* [Task requirements]:
Without any pictures, print exactly the lines that run from the start of the data through the line containing "Survey Manager Application".

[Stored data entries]
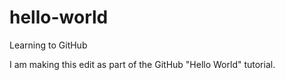 # hello-world
Learning to GitHub

I am making this edit as part of the GitHub "Hello World" tutorial.
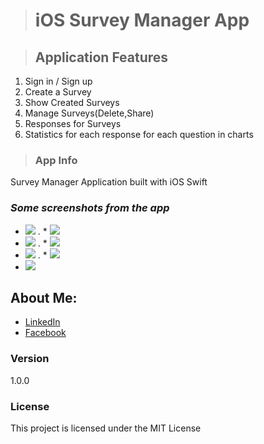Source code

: > # iOS Survey Manager App



> ## Application Features
 1. Sign in / Sign up 
 2. Create a Survey 
 3. Show Created Surveys
 4. Manage Surveys(Delete,Share)
 5. Responses for Surveys
 6. Statistics for each response for each question in charts


> ### App Info
Survey Manager Application built with iOS Swift 

 ### *Some screenshots from the app*
* ![](iOS/images/Screen%20Shot1.png) .  * ![](iOS/images/Screen%20Shot2.png)
* ![](iOS/images/Screen%20Shot3.png) .  * ![](iOS/images/Screen%20Shot4.png)
* ![](iOS/images/Screen%20Shot5.png) .  * ![](iOS/images/Screen%20Shot6.png)
* ![](iOS/images/Screen%20Shot7.png)






## About Me: 
* [LinkedIn](https://www.linkedin.com/in/ammar-al-helali-968803146)
* [Facebook](https://www.facebook.com/ammar.helali)


### Version

1.0.0

### License

This project is licensed under the MIT License
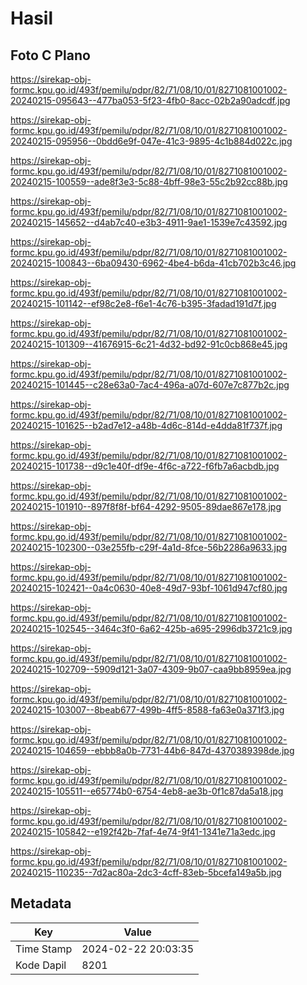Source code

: # Hasil

## Foto C Plano

https://sirekap-obj-formc.kpu.go.id/493f/pemilu/pdpr/82/71/08/10/01/8271081001002-20240215-095643--477ba053-5f23-4fb0-8acc-02b2a90adcdf.jpg

https://sirekap-obj-formc.kpu.go.id/493f/pemilu/pdpr/82/71/08/10/01/8271081001002-20240215-095956--0bdd6e9f-047e-41c3-9895-4c1b884d022c.jpg

https://sirekap-obj-formc.kpu.go.id/493f/pemilu/pdpr/82/71/08/10/01/8271081001002-20240215-100559--ade8f3e3-5c88-4bff-98e3-55c2b92cc88b.jpg

https://sirekap-obj-formc.kpu.go.id/493f/pemilu/pdpr/82/71/08/10/01/8271081001002-20240215-145652--d4ab7c40-e3b3-4911-9ae1-1539e7c43592.jpg

https://sirekap-obj-formc.kpu.go.id/493f/pemilu/pdpr/82/71/08/10/01/8271081001002-20240215-100843--6ba09430-6962-4be4-b6da-41cb702b3c46.jpg

https://sirekap-obj-formc.kpu.go.id/493f/pemilu/pdpr/82/71/08/10/01/8271081001002-20240215-101142--ef98c2e8-f6e1-4c76-b395-3fadad191d7f.jpg

https://sirekap-obj-formc.kpu.go.id/493f/pemilu/pdpr/82/71/08/10/01/8271081001002-20240215-101309--41676915-6c21-4d32-bd92-91c0cb868e45.jpg

https://sirekap-obj-formc.kpu.go.id/493f/pemilu/pdpr/82/71/08/10/01/8271081001002-20240215-101445--c28e63a0-7ac4-496a-a07d-607e7c877b2c.jpg

https://sirekap-obj-formc.kpu.go.id/493f/pemilu/pdpr/82/71/08/10/01/8271081001002-20240215-101625--b2ad7e12-a48b-4d6c-814d-e4dda81f737f.jpg

https://sirekap-obj-formc.kpu.go.id/493f/pemilu/pdpr/82/71/08/10/01/8271081001002-20240215-101738--d9c1e40f-df9e-4f6c-a722-f6fb7a6acbdb.jpg

https://sirekap-obj-formc.kpu.go.id/493f/pemilu/pdpr/82/71/08/10/01/8271081001002-20240215-101910--897f8f8f-bf64-4292-9505-89dae867e178.jpg

https://sirekap-obj-formc.kpu.go.id/493f/pemilu/pdpr/82/71/08/10/01/8271081001002-20240215-102300--03e255fb-c29f-4a1d-8fce-56b2286a9633.jpg

https://sirekap-obj-formc.kpu.go.id/493f/pemilu/pdpr/82/71/08/10/01/8271081001002-20240215-102421--0a4c0630-40e8-49d7-93bf-1061d947cf80.jpg

https://sirekap-obj-formc.kpu.go.id/493f/pemilu/pdpr/82/71/08/10/01/8271081001002-20240215-102545--3464c3f0-6a62-425b-a695-2996db3721c9.jpg

https://sirekap-obj-formc.kpu.go.id/493f/pemilu/pdpr/82/71/08/10/01/8271081001002-20240215-102709--5909d121-3a07-4309-9b07-caa9bb8959ea.jpg

https://sirekap-obj-formc.kpu.go.id/493f/pemilu/pdpr/82/71/08/10/01/8271081001002-20240215-103007--8beab677-499b-4ff5-8588-fa63e0a371f3.jpg

https://sirekap-obj-formc.kpu.go.id/493f/pemilu/pdpr/82/71/08/10/01/8271081001002-20240215-104659--ebbb8a0b-7731-44b6-847d-4370389398de.jpg

https://sirekap-obj-formc.kpu.go.id/493f/pemilu/pdpr/82/71/08/10/01/8271081001002-20240215-105511--e65774b0-6754-4eb8-ae3b-0f1c87da5a18.jpg

https://sirekap-obj-formc.kpu.go.id/493f/pemilu/pdpr/82/71/08/10/01/8271081001002-20240215-105842--e192f42b-7faf-4e74-9f41-1341e71a3edc.jpg

https://sirekap-obj-formc.kpu.go.id/493f/pemilu/pdpr/82/71/08/10/01/8271081001002-20240215-110235--7d2ac80a-2dc3-4cff-83eb-5bcefa149a5b.jpg


## Metadata

| Key        | Value               |
| ---------- | ------------------- |
| Time Stamp | 2024-02-22 20:03:35 |
| Kode Dapil | 8201                |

* [Response]:
 # hello-world
Learning to GitHub

I am making this edit as part of the GitHub "Hello World" tutorial.
Source code

: > # iOS Survey Manager App



> ## Application Features
 1. Sign in / Sign up 
 2. Create a Survey 
 3. Show Created Surveys
 4. Manage Surveys(Delete,Share)
 5. Responses for Surveys
 6. Statistics for each response for each question in charts


> ### App Info
Survey Manager Application built with iOS Swift 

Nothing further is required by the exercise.